Last summer, David Alfaro opened the Mugshot Coffeehouse in Canyon Country after signing a five-year lease. Next Wednesday, after only eight months in business, Mugshot’s doors will close for the last time.
Santa Clarita boasts the Saugus Café, which has been serving coffee and food for 131 years. It’s well known as the oldest restaurant in continuous business in Los Angeles County.
That kind of staying power is rare in any business, and practically unheard of among eateries. Alfaro’s experience is far more common.
“We put everything we had into this store,” Alfaro said. “My wife and I put our savings into it and maxed out our credit cards.”
Alfaro did many things right. He made all of Mugshot’s flavoring syrups in-house, including bourbon-infused vanilla, organic French lavender, caramel, white mocha, sweet cinnamon, and Valrhona chocolate mocha, with chocolate from the French town of Tain-l’Hermitage, near Lyon.
The food menu included breakfast burritos, several types of crepes, and a variety of salads, all at a prime location.
What went wrong over the last eight months offers a cautionary tale on the challenges of starting a small business.
While Alfaro had managed retail outlets for others, this was his first time as an owner.
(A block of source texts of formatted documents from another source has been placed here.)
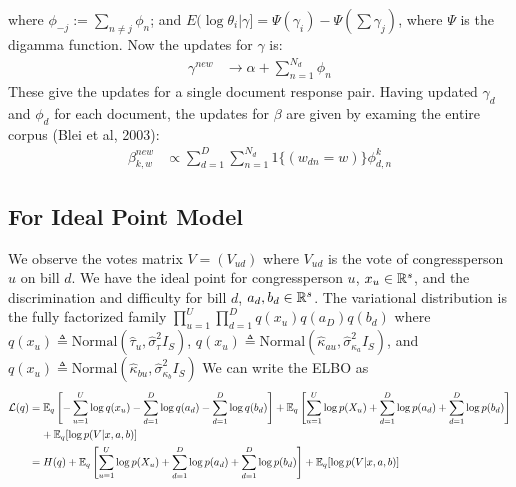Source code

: \documentclass{article}
\begin{document}
where $\phi_{-j} := \sum_{n\not=j} \phi_n$; and $E(\log \theta_i | \gamma] = \Psi(\gamma_i) - \Psi(\sum \gamma_j)$, where $\Psi$ is the digamma function. Now the updates for $\gamma$ is: 
\begin{align*}
\gamma^{new} &\rightarrow \alpha + \sum_{n=1}^{N_d} \phi_n 
\end{align*}
These give the updates for a single document response pair. Having updated $\gamma_d$ and $\phi_d$ for each document, the updates for $\beta$ are given by examing the entire corpus (Blei et al, 2003): 
\begin{align*}
\beta^{new}_{k,w} &\propto \sum_{d=1}^D \sum_{n=1}^{N_d} 1\{(w_{dn} = w)\} \phi^k_{d,n}
\end{align*}

\newpage


\subsection{For Ideal Point Model}
We observe the votes matrix $V = (V_{ud})$ where $V_{ud}$ is the vote of congressperson $u$ on bill $d$. We have the ideal point for congressperson $u$, $x_u \in \mathbb{R}^s$, and the discrimination and difficulty for bill $d$, $a_d,b_d \in \mathbb{R}^s$. The variational distribution is the fully factorized family $\prod_{u=1}^U \prod_{d=1}^D q(x_u)q(a_D)q(b_d)$ where $q(x_u) \triangleq \text{Normal}(\hat{\tau}_u, \hat{\sigma}^2_\tau I_S)$, $q(x_u) \triangleq \text{Normal}(\hat{\kappa}_{au}, \hat{\sigma}^2_{\kappa_a} I_S)$, and $q(x_u) \triangleq \text{Normal}(\hat{\kappa}_{bu}, \hat{\sigma}^2_{\kappa_b} I_S)$
\vskip 10pt
We can write the ELBO as 
\begin{align*}
\mathcal{L}(q) & = \mathbb{E}_q\left[-\sum_{u=1}^U\log q(x_u) - \sum_{d=1}^D \log q(a_d) - \sum_{d=1}^D \log q(b_d)\right] + \mathbb{E}_q\left[\sum_{u=1}^U \log p(X_{u}) +\sum_{d=1}^D \log p(a_d) + \sum_{d=1}^D \log p(b_d)\right]\\
& \;\;\;\; + \mathbb{E}_q[\log p(V|x,a,b)]\\
& = H(q) +  \mathbb{E}_q\left[\sum_{u=1}^U \log p(X_{u}) +\sum_{d=1}^D \log p(a_d) + \sum_{d=1}^D \log p(b_d)\right] + \mathbb{E}_q[\log p(V|x,a,b)]\\
\end{align*}
\end{document}
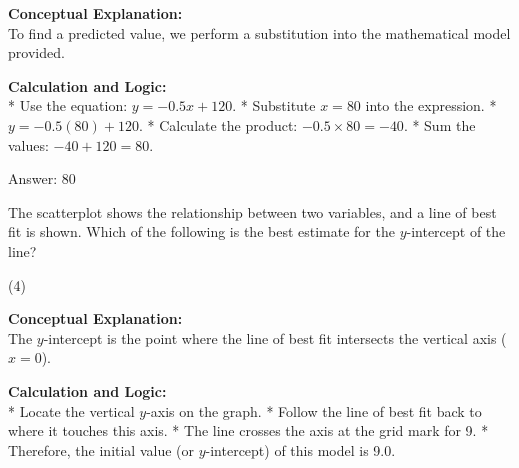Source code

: \documentclass[11pt,paper=a4,answers]{exam}
\begin{document}
\begin{questions}
\begin{solution}
\textbf{Conceptual Explanation:} \\
To find a predicted value, we perform a substitution into the mathematical model provided.

\vspace{30pt}

\textbf{Calculation and Logic:} \\
* Use the equation: $y = -0.5x + 120$.
* Substitute $x = 80$ into the expression.
* $y = -0.5(80) + 120$.
* Calculate the product: $-0.5 \times 80 = -40$.
* Sum the values: $-40 + 120 = 80$.

\vspace{30pt}

Answer: \colorbox{yellow!100}{80}
\end{solution}

\vspace{60pt}

\question
\begin{center}
\end{center}
The scatterplot shows the relationship between two variables, and a line of best fit is shown. Which of the following is the best estimate for the $y$-intercept of the line?
\begin{tasks}(4)
\end{tasks}

\begin{solution}
\textbf{Conceptual Explanation:} \\
The $y$-intercept is the point where the line of best fit intersects the vertical axis ($x = 0$).

\vspace{30pt}

\textbf{Calculation and Logic:} \\
* Locate the vertical $y$-axis on the graph.
* Follow the line of best fit back to where it touches this axis.
* The line crosses the axis at the grid mark for 9.
* Therefore, the initial value (or $y$-intercept) of this model is 9.0.


\end{solution}
\end{questions}
\end{document}
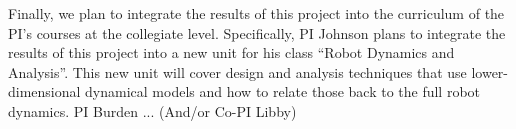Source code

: \documentclass[11pt]{article}
\begin{document}
Finally, we plan to integrate the results of this project into the curriculum of the PI's courses at the collegiate level. Specifically, PI Johnson plans to integrate the results of this project into a new unit for his class ``Robot Dynamics and Analysis''. This new unit will cover design and analysis techniques that use lower-dimensional dynamical models and how to relate those back to the full robot dynamics. PI Burden ... (And/or Co-PI Libby)

\end{document}
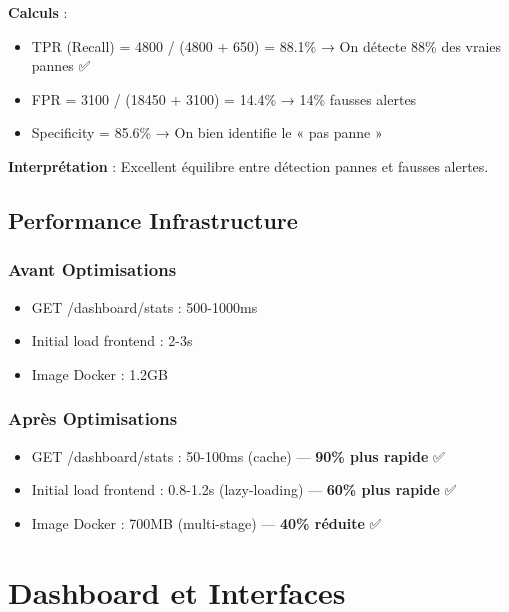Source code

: \documentclass[12pt,a4paper,french]{article}
\begin{document}
\textbf{Calculs} :
\begin{itemize}
    \item TPR (Recall) = 4800 / (4800 + 650) = 88.1\% → On détecte 88\% des vraies pannes ✅
    \item FPR = 3100 / (18450 + 3100) = 14.4\% → 14\% fausses alertes
    \item Specificity = 85.6\% → On bien identifie le « pas panne »
\end{itemize}

\textbf{Interprétation} : Excellent équilibre entre détection pannes et fausses alertes.

\subsection{Performance Infrastructure}

\subsubsection{Avant Optimisations}

\begin{itemize}
    \item GET /dashboard/stats : 500-1000ms
    \item Initial load frontend : 2-3s
    \item Image Docker : 1.2GB
\end{itemize}

\subsubsection{Après Optimisations}

\begin{itemize}
    \item GET /dashboard/stats : 50-100ms (cache) — \textbf{90\% plus rapide} ✅
    \item Initial load frontend : 0.8-1.2s (lazy-loading) — \textbf{60\% plus rapide} ✅
    \item Image Docker : 700MB (multi-stage) — \textbf{40\% réduite} ✅
\end{itemize}

\section{Dashboard et Interfaces}
\end{document}
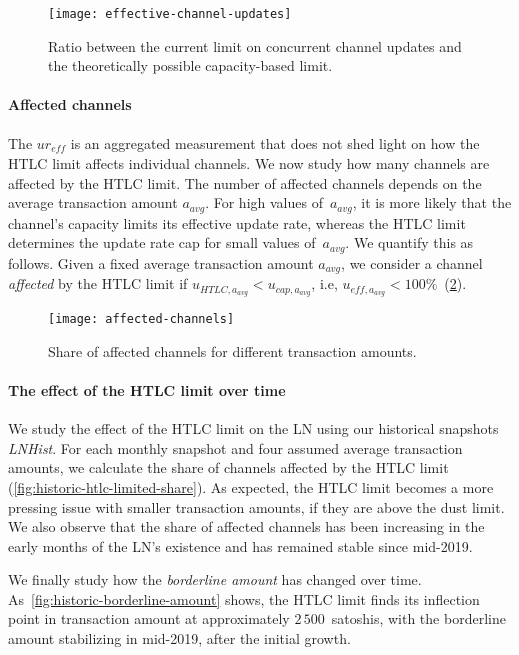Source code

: \begin{figure}[tb]
	\centering
	\texttt{[image: effective-channel-updates]}
	\caption{Ratio between the current limit on concurrent channel updates and the theoretically possible capacity-based limit.}
	\label{fig:effective-channel-updates}
\end{figure}

\paragraph{Affected channels}
The $ur_\textit{eff}$ is an aggregated measurement that does not shed light on how the HTLC limit affects individual channels. 
We now study how many channels are affected by the HTLC limit.
The number of affected channels depends on the average transaction amount $a_\textit{avg}$.
For high values of~$a_\textit{avg}$, it is more likely that the channel's capacity limits its effective update rate, whereas the HTLC limit determines the update rate cap for small values of~$a_\textit{avg}$.
We quantify this as follows.
Given a fixed average transaction amount $a_\textit{avg}$, we consider a channel \textit{affected} by the HTLC limit if $u_{\textit{HTLC},a_\textit{avg}} < u_{\textit{cap},a_\textit{avg}}$, i.e, $u_{\textit{eff},a_\textit{avg}} < 100\%$~(\cref{fig:affected-channels}).

\begin{figure}[tb]
	\centering
	\texttt{[image: affected-channels]}
	\caption{Share of affected channels for different transaction amounts.}
	\label{fig:affected-channels}
\end{figure}


\paragraph{The effect of the HTLC limit over time}

We study the effect of the HTLC limit on the LN using our historical snapshots \emph{LNHist}.
For each monthly snapshot and four assumed average transaction amounts, we calculate the share of channels affected by the HTLC limit (\cref{fig:historic-htlc-limited-share}).
As expected, the HTLC limit becomes a more pressing issue with smaller transaction amounts, if they are above the dust limit.
We also observe that the share of affected channels has been increasing in the early months of the LN's existence and has remained stable since mid-2019.

We finally study how the \textit{borderline amount} has changed over time.
As~\cref{fig:historic-borderline-amount} shows, the HTLC limit finds its inflection point in transaction amount at approximately $2\,500$~satoshis, with the borderline amount stabilizing in mid-2019, after the initial growth.

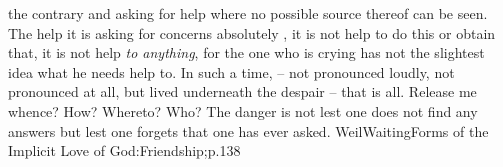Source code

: the contrary and asking for help where no possible source thereof can be seen.
The help it is asking for concerns absolutely , it is not help to do
this or obtain that, it is not help {\em to anything}, for the one who is crying
has not the slightest idea what he needs help to. In such a time, 
 -- not pronounced loudly, not pronounced at all, but lived
underneath the despair -- that is all.  Release me whence? How? Whereto?
Who? %
The danger is not lest one does not find any answers but lest one forgets that
one has ever asked.  \citet{The danger is not lest the soul should doubt whether
  there is any bread, but lest, by a lie, it should persuade itself that it is
  not hungry.}{WeilWaiting}{Forms of the Implicit Love of God:Friendship;p.138}

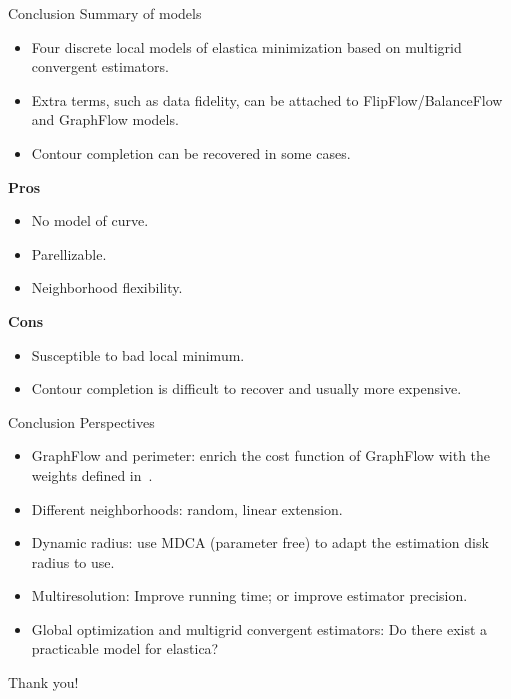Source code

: \begin{frame}
{Conclusion}
{Summary of models}

\begin{itemize}
\item{Four discrete local models of elastica minimization based on multigrid convergent estimators.}
\pause
\item{Extra terms, such as data fidelity, can be attached to FlipFlow/BalanceFlow and GraphFlow models.}
\pause
\item{Contour completion can be recovered in some cases.}
\pause
\end{itemize}

\textbf{Pros}
\begin{itemize}
\item{No model of curve.}
\pause
\item{Parellizable.}
\pause
\item{Neighborhood flexibility.}
\pause
\end{itemize}

\textbf{Cons}
\begin{itemize}
\item{Susceptible to bad local minimum.}
\pause
\item{Contour completion is difficult to recover and usually more expensive.}
\end{itemize}

\end{frame}

\begin{frame}
{Conclusion}
{Perspectives}

\begin{itemize}
\item{GraphFlow and perimeter: enrich the cost function of GraphFlow with the weights defined in~\cite{boykov03geodesics}. }
\pause
\item{Different neighborhoods: random, linear extension.}
\pause
\item{Dynamic radius: use MDCA (parameter free) to adapt the estimation disk radius to use.}
\pause
\item{Multiresolution: Improve running time; or improve estimator precision.}
\pause
\item{Global optimization and multigrid convergent estimators: Do there exist a practicable model for elastica?}
\end{itemize}

\end{frame}

\begin{frame}
\huge
\center
Thank you!
\end{frame}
He signed a lease that called for him to pay $6,000 a month in rent for space that was formerly occupied by another coffee shop, It’s a Grind.
He said that the contractor who was renovating the space, in a retail center at 18727 Via Princessa at the corner of Sierra Highway, backed out on him, delaying his opening. Outdoor signs cost more than he expected, in part because the space occupies a corner of its building, so needed two signs.
Then February’s rent check either got lost or was stolen. Whatever happened to the check, it wasn’t cashed. But by the time he realized that, he’d spent some of the money on other expenses.
When he paid his March rent to Paynter Realty and Investments in Tustin, the property’s manager, it was applied to February. Late-payment penalties kicked in, adding $1,200 to the monthly tab.
The penalties and other business expenses became more than the business could support. Last week, Alfaro received a notice of eviction.
At this point, he’s trying to find buyers for the coffee-making equipment.
Alfaro says he’s unlikely to start a new business any time soon. But all is not lost. “I’ll bounce back,” he said. In the meantime, he and his wife will have more time for their 18-month-old daughter and soon-to-arrive first son, due in mid-May.
At press time, Paynter had not responded to an inquiry from The Signal about any future tenant for the space.
Alfaro recently set up an updated GoFundMe page in an effort to keep Mugshot open.